You think Pain or Obito are Jonin level?


----------



## Trojan (Feb 19, 2016)

Kishi believe so.


----------



## Cognitios (Feb 19, 2016)

Juubito and DMS Kakashi are Jonin level, you heard it here first.


----------



## fyhb (Feb 19, 2016)

MS Itachi is way above Jounin Level considering good Joinin are Asuma,Kakashi(without MS) ,there is no way MS Itachi be Jounin Level! 

But this Thread isn't about MS Itachi so let's leave MS out of this!?


----------



## Bringer (Feb 19, 2016)

Itachі said:


> If Itachi brought out Susano'o or Tsukuyomi how would Orochimaru escape?



By not being fodder?

Itachi had no reason to keep Orochimaru alive. Orochimaru held a grudge against the Leaf Village.



> I don't like to use statements too much but Orochimaru also admitted inferiority to Itachi, he didn't say that he couldn't take his body, he said that Itachi was outright stronger.



Orochimaru couldn't take his body _because_ Itachi was stronger. Orochimaru was most likely taking MS into account.


----------



## Trojan (Feb 19, 2016)

> MS Itachi is way above Jounin Level considering good Joinin are Asuma,Kakashi(without MS) ,there is no way MS Itachi be Jounin Level!


Kishi begs to differ. 

Also lol@ "without" you don't compare characters to say "without"


----------



## Itachі (Feb 19, 2016)

BringerOfChaos said:


> By not being fodder?
> 
> Itachi had no reason to keep Orochimaru alive.
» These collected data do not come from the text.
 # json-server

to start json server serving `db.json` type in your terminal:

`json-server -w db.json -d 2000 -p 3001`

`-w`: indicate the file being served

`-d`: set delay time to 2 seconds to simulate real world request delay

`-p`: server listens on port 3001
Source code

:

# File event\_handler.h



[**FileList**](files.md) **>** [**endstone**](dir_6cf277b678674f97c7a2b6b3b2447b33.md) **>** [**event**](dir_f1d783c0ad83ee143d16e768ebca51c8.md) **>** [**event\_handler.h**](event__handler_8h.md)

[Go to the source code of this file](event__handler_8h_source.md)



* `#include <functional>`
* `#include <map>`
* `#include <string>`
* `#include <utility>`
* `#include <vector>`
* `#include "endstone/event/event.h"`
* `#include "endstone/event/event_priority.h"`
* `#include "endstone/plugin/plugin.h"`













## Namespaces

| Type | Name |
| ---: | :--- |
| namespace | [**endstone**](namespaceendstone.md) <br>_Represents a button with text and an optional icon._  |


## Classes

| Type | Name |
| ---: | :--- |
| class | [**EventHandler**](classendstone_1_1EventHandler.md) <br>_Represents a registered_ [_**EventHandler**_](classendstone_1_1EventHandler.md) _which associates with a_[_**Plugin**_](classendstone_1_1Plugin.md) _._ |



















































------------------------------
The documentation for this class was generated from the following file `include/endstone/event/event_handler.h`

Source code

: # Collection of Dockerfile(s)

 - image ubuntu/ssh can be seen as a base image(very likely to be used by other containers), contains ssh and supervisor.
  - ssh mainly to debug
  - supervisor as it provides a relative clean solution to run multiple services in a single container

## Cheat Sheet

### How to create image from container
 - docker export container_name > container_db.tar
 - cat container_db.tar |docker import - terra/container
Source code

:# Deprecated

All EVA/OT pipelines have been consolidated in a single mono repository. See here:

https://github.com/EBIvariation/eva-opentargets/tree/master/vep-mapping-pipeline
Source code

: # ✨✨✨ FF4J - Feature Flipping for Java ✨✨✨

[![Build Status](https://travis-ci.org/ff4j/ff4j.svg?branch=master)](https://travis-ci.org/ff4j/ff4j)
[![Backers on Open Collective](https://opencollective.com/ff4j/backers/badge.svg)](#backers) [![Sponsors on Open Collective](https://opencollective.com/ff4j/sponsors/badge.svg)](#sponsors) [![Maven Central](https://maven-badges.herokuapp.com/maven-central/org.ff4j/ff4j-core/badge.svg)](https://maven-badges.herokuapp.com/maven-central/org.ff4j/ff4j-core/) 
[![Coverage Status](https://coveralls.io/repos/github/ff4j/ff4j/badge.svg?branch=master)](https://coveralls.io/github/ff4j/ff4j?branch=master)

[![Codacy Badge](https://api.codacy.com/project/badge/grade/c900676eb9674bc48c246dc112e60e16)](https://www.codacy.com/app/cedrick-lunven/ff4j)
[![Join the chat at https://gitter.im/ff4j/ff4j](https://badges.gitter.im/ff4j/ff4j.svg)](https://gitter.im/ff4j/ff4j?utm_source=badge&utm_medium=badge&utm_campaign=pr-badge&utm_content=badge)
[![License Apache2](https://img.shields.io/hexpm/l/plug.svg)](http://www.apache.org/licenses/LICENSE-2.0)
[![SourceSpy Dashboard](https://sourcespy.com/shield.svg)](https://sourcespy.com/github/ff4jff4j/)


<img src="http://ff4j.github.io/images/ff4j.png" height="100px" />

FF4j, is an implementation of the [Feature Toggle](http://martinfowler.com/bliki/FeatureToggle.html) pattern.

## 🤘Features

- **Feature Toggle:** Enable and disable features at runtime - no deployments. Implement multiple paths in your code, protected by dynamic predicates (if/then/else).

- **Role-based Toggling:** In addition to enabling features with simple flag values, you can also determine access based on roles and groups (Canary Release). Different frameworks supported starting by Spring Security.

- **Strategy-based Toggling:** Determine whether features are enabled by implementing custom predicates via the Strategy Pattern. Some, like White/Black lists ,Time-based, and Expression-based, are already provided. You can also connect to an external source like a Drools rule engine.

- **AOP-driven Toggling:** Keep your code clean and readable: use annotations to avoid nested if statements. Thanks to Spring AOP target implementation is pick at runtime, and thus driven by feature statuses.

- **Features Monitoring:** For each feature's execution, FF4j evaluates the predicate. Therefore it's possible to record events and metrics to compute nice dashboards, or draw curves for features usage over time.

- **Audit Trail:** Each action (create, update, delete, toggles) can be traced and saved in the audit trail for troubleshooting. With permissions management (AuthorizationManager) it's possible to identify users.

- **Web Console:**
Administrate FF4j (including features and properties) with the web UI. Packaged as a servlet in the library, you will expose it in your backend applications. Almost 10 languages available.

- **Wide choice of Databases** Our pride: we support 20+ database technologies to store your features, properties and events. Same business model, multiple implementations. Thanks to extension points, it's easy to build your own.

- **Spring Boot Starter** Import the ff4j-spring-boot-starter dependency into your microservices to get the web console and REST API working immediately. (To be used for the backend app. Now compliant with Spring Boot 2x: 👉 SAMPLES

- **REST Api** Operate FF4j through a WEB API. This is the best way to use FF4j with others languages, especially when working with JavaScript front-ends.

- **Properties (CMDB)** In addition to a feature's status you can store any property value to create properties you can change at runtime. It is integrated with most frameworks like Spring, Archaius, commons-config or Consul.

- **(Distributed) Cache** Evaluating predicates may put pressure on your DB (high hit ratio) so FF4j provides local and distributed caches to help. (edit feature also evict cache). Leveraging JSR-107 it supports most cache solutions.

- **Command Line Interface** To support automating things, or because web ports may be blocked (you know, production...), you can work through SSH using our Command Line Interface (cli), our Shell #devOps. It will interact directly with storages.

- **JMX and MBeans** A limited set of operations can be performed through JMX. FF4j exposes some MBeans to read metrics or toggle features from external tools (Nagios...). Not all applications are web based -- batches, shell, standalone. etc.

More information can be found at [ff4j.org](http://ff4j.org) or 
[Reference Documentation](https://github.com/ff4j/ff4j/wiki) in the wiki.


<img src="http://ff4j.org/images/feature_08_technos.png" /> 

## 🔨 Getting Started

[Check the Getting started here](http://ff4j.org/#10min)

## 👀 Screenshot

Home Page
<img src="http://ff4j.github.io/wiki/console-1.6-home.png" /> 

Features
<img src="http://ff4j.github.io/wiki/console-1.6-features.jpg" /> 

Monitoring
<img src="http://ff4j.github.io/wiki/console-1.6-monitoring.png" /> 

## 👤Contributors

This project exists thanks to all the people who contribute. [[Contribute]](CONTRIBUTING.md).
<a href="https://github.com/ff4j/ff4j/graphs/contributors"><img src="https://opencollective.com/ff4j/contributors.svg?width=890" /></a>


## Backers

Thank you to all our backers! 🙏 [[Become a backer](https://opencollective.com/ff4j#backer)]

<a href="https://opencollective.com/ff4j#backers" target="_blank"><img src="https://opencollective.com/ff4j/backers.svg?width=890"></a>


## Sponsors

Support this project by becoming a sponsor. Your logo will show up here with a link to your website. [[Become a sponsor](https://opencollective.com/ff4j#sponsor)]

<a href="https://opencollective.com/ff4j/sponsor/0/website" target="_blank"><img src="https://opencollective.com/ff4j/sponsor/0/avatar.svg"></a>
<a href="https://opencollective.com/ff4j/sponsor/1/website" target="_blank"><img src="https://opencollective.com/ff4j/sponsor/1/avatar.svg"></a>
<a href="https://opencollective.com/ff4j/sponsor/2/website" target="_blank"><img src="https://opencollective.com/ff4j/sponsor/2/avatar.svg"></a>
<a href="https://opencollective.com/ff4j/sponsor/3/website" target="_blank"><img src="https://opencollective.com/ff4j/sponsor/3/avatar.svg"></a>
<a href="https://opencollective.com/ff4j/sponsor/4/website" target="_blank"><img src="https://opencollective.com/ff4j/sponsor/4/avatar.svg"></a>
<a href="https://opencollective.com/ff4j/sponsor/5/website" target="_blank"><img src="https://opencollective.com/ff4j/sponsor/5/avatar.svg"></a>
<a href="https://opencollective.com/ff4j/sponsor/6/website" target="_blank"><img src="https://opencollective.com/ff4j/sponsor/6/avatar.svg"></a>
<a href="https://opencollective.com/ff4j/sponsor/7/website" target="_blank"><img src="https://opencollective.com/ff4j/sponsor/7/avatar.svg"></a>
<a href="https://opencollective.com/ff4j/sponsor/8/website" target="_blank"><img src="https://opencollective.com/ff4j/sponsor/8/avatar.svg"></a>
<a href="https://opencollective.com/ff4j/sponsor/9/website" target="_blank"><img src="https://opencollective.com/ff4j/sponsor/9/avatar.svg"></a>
Orochimaru held a grudge against the Leaf Village.



But Itachi could have killed him by decapitating him when he was caught in the binding Genjutsu or he could have used Tsukuyomi on him, he had him right there. 

Why would Orochimaru bring out his best technique against Itachi though? Like how would he capture him without killing him in that form?



> Orochimaru couldn't take his body _because_ Itachi was stronger. Orochimaru was most likely taking MS into account.



So you think Orochimaru could have killed him if he wanted to?


----------



## Itachi san88 (Feb 19, 2016)

This "kage level" or "jonin level" does not make sense to me, but yeah, is mid-kage level at most.


----------



## Saru (Feb 19, 2016)

BringerOfChaos said:


> We don't know what happened after the Orochimaru Itachi flashback ended.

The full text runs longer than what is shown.